__Problem requirements__. Your response should be a copy of each line in the listing below that includes the word "different".

Segment Start: Data for analysis

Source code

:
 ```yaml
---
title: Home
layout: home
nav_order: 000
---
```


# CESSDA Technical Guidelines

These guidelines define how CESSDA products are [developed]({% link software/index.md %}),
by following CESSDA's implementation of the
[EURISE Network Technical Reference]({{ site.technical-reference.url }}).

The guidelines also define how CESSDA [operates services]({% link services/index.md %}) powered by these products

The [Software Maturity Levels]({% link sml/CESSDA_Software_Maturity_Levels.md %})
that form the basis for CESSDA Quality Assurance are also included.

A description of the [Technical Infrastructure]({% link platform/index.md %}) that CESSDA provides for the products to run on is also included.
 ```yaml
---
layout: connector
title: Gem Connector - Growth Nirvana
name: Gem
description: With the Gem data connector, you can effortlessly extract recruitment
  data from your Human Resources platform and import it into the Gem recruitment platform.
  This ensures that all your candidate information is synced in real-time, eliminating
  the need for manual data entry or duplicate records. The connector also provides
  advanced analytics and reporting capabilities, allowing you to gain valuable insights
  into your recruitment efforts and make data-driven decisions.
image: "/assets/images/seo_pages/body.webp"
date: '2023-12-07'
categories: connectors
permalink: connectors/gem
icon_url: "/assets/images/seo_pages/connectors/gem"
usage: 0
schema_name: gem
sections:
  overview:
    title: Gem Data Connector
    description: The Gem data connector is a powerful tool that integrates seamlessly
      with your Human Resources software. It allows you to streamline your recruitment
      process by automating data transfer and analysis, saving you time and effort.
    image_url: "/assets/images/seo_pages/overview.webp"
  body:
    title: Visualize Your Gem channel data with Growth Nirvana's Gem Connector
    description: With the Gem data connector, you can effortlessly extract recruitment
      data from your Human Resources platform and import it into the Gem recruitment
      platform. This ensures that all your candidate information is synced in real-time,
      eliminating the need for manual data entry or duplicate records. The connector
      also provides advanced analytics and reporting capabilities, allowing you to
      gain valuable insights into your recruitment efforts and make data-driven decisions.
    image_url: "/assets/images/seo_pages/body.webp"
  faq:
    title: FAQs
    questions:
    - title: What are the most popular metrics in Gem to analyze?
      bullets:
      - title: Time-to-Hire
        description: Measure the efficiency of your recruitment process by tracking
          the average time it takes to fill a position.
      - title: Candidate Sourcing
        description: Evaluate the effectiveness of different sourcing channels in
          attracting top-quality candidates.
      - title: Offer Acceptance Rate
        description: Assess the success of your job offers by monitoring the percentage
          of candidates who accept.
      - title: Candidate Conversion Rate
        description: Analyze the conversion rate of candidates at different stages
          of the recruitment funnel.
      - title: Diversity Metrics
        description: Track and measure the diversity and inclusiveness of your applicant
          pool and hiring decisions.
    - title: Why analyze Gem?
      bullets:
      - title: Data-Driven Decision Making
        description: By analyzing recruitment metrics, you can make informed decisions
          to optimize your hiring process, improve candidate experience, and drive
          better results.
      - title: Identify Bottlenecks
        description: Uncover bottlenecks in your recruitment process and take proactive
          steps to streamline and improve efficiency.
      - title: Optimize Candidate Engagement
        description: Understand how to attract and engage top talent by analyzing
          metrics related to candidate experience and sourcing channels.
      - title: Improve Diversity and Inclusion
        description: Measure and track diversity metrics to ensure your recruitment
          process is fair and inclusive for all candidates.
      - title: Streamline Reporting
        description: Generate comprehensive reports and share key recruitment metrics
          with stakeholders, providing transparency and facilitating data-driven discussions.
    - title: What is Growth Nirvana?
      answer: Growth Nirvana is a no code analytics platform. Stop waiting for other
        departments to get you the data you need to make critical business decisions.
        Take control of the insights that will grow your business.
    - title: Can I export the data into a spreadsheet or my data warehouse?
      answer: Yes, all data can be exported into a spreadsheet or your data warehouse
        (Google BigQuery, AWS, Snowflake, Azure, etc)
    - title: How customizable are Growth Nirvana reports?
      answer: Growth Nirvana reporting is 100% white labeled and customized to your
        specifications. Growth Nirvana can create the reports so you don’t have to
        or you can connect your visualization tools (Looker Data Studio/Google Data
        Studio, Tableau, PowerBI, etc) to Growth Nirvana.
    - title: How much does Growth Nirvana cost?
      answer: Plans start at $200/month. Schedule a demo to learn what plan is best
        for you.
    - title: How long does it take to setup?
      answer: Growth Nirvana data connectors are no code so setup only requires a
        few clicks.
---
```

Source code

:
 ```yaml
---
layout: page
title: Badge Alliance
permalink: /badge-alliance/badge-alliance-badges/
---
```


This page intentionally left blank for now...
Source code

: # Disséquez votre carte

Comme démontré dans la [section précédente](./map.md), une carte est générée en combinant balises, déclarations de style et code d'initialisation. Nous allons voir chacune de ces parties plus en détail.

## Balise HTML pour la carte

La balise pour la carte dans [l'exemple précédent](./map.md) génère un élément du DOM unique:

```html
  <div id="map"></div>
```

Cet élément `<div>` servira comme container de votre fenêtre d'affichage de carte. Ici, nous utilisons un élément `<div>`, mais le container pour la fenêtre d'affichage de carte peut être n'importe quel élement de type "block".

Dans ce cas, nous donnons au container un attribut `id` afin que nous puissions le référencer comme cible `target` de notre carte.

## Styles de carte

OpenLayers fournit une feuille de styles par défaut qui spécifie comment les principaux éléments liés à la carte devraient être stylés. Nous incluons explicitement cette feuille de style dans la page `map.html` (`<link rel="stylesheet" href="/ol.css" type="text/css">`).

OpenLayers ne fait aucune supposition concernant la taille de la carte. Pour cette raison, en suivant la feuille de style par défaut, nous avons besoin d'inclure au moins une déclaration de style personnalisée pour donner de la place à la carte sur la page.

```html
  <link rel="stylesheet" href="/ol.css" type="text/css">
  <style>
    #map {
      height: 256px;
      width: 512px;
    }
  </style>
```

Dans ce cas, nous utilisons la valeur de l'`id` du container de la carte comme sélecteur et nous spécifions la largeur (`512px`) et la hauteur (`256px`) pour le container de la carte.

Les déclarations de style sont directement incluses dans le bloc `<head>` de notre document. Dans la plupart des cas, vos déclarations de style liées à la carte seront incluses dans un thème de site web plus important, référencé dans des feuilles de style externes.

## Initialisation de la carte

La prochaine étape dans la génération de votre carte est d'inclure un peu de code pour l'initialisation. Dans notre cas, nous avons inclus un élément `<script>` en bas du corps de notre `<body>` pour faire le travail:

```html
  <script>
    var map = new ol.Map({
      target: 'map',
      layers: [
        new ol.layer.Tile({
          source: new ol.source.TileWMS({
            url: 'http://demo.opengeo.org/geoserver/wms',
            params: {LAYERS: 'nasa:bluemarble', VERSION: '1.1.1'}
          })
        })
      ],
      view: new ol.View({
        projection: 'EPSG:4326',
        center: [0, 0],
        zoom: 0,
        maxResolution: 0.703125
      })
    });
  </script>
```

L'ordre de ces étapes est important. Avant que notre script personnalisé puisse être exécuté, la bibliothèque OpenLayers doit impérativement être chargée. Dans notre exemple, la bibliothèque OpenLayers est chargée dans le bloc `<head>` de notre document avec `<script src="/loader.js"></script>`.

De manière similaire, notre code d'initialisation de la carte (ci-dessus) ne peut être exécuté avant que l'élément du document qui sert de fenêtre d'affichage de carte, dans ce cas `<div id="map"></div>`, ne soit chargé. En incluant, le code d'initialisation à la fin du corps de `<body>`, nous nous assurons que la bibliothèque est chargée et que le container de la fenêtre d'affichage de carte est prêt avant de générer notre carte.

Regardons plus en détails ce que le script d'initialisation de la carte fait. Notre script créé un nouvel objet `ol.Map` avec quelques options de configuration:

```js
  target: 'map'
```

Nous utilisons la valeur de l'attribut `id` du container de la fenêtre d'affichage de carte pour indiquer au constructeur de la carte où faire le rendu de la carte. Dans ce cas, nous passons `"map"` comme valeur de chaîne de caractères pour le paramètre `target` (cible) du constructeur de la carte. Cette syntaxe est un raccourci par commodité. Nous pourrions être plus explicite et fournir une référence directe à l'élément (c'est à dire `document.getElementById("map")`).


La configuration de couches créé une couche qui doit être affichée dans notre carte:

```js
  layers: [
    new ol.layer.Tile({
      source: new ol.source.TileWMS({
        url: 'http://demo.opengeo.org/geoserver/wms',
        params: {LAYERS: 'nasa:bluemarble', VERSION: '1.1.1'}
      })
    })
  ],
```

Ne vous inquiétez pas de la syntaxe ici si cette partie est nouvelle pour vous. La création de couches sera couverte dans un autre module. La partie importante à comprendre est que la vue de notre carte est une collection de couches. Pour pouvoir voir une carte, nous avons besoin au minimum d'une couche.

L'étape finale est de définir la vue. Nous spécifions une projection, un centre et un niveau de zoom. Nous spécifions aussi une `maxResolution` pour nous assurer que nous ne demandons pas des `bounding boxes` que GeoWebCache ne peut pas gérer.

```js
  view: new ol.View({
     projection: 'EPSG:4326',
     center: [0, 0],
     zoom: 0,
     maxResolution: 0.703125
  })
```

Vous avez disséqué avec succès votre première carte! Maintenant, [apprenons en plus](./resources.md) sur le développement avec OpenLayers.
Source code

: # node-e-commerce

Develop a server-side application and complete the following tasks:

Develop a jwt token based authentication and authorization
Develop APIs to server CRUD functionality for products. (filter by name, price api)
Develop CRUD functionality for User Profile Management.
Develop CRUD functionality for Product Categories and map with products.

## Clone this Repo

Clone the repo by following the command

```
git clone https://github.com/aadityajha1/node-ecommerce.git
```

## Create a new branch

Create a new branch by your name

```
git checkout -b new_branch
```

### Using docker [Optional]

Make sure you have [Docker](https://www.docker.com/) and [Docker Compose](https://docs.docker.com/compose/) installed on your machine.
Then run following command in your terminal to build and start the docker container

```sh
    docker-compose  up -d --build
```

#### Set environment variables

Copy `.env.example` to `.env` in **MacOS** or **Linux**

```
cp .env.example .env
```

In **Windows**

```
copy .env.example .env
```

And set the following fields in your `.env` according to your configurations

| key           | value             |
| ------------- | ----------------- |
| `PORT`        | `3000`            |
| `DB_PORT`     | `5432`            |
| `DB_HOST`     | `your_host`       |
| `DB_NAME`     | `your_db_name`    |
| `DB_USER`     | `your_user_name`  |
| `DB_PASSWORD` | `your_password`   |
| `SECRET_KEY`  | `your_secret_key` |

Segment End: Data for analysis

__Exercise output__.
        description: Evaluate the effectiveness of different sourcing channels in
        description: Analyze the conversion rate of candidates at different stages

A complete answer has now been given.